[Collected data entries]
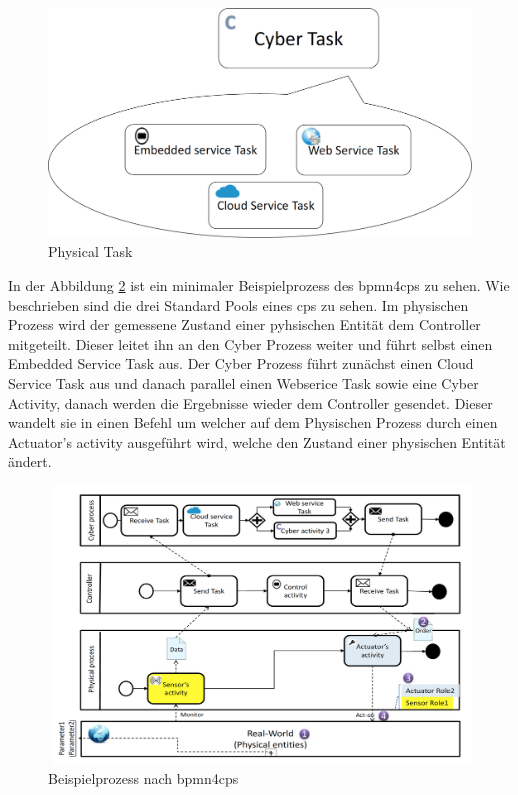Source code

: \documentclass[a4paper, 12pt, twoside, headsepline=true]{scrartcl} %
\begin{document}
\begin{figure}[H]
	\includegraphics[height=4 cm,keepaspectratio,center]{figures/CyberTask}
	\caption{Physical Task\cite{BMPN4CPS}}
	\label{fig:cybertask}
\end{figure} 

In der Abbildung \ref{fig:bpmn4cpsProcess} ist ein minimaler Beispielprozess des \ac{bpmn4cps} zu sehen. Wie beschrieben sind die drei Standard Pools eines \ac{cps} zu sehen. Im physischen Prozess wird der gemessene Zustand einer pyhsischen Entität dem Controller mitgeteilt. Dieser leitet ihn an den Cyber Prozess weiter und führt selbst einen Embedded Service Task aus. Der Cyber Prozess führt zunächst einen Cloud Service Task aus und danach parallel einen Webserice Task sowie eine Cyber Activity, danach werden die Ergebnisse wieder dem Controller gesendet. Dieser wandelt sie in einen Befehl um welcher auf dem Physischen Prozess durch einen Actuator's activity ausgeführt wird, welche den Zustand einer physischen Entität ändert. 

\begin{figure}[H]
	\includegraphics[height=12 cm,keepaspectratio,center]{figures/bpmn4cpsProcess}
	\caption{Beispielprozess nach \ac{bpmn4cps} \cite{BMPN4CPS}}
	\label{fig:bpmn4cpsProcess}
\end{figure} 
\end{document}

• **Exercise instructions**
Determine how many lines in the records include the string "height". Only that number should be given.

• **Answer**
2